I tried reiterating the inequality, obtaining $f(x) \leq \int_0^x1dt = x; f(x) \leq \int_0^x \sqrt{t}dt = \frac{2}{3}x^{3/2}$ etc... While it's easy to see that the exponent of $x$ tends to $2$, it's more difficult to show that the coefficient is $1$. Can somebody help me? 
 A: I assume that $f$ is Lebesgue integrable along with the other hypotheses. Let $x\in [0,1].$ Let $M_x$ be the supremum of $f$ over $[0,x].$ If $M_x=0,$ there is nothing to prove. So assume $M_x>0.$ Let $0<\epsilon< M_x.$ Choose $x_\epsilon\in [0,x]$ such that $f(x_\epsilon) > M_x-\epsilon.$ Then
$$M_x-\epsilon < f(x_\epsilon) \le \int_0^{x_\epsilon}\sqrt {f(t)}\,dt \le x\sqrt{M_x}.$$
Now let $\epsilon\to 0^+$ to see $M_x\le x\sqrt{M_x},$ which implies $\sqrt{M_x}\le x.$ Squaring, we see $f(x)\le M_x\le x^2,$ giving the result.

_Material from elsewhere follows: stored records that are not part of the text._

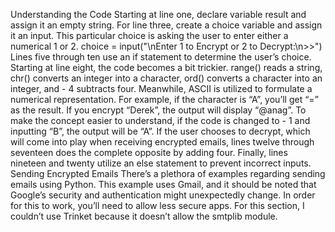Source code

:Understanding the Code
Starting at line one, declare variable result and assign it an empty string. For line three, create a choice variable and assign it an input. This particular choice is asking the user to enter either a numerical 1 or 2.
choice = input("\nEnter 1 to Encrypt or 2 to Decrypt:\n>>")
Lines five through ten use an if statement to determine the user’s choice. Starting at line eight, the code becomes a bit trickier. range() reads a string, chr() converts an integer into a character, ord() converts a character into an integer, and - 4 subtracts four. Meanwhile, ASCII is utilized to formulate a numerical representation. For example, if the character is “A”, you’ll get “=” as the result. If you encrypt “Derek”, the output will display “@anag”. To make the concept easier to understand, if the code is changed to - 1 and inputting “B”, the output will be “A”.
If the user chooses to decrypt, which will come into play when receiving encrypted emails, lines twelve through seventeen does the complete opposite by adding four.
Finally, lines nineteen and twenty utilize an else statement to prevent incorrect inputs.
Sending Encrypted Emails
There’s a plethora of examples regarding sending emails using Python. This example uses Gmail, and it should be noted that Google’s security and authentication might unexpectedly change. In order for this to work, you’ll need to allow less secure apps. For this section, I couldn’t use Trinket because it doesn’t allow the smtplib module.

A: Suppose $b_{n+1}=\frac 12(b_n+2)$ and $a_{n+1}=\frac{a_n^{1/2}}{b_{n+1}}$, then $f(x) \le a_nx^{b_n}\Rightarrow f(x)\le a_{n+1}x^{b_{n+1}}$. As you showed, $f(x)\le a_0x^{b_0}$ where $a_0=b_0=1$. To solve the recurrence for $b_n$ put $B_n=2^{n}b_n$ and notice $b_{n+1}-\frac 12b_n=1\Rightarrow 2^{n+1}b_{n+1}-2^{n}b_n=B_{n+1}-B_n=2^{n+1}$, summing over $n$ gives $B_{N}-B_0=\sum_{n=0}^{N-1} 2^{n+1}=2^{N+1}-2$ and therefore $b_{N}=2^{-N}(2^{N+1}-2+b_0)=2-2^{-N}$. The $b_n$'s are increasing, so $\frac 1{b_n}$ is a decreasing sequence. Assume $a_{n+1}\le a_n$ so $a_{n+1}^{1/2}\le a_n^{1/2}$ and hence $a_{n+2}=\frac{a_{n+1}^{1/2}}{b_{n+2}} \le \frac{a_{n}^{1/2}}{b_{n+1}}=a_{n+1}$. Because $a_1=\frac 23\le 1 =a_0$, this holds for $n=0$ and induction shows $a_n$ is a decreasing sequence bounded below by $0$, thus has a limit $a$. Taking this limit shows $a=a^{1/2}/2$ because $b_n\to 2$, and therefore $a=1/4$. Finally, $f(x)\le a_nx^{b_n}\to \frac 14x^2$.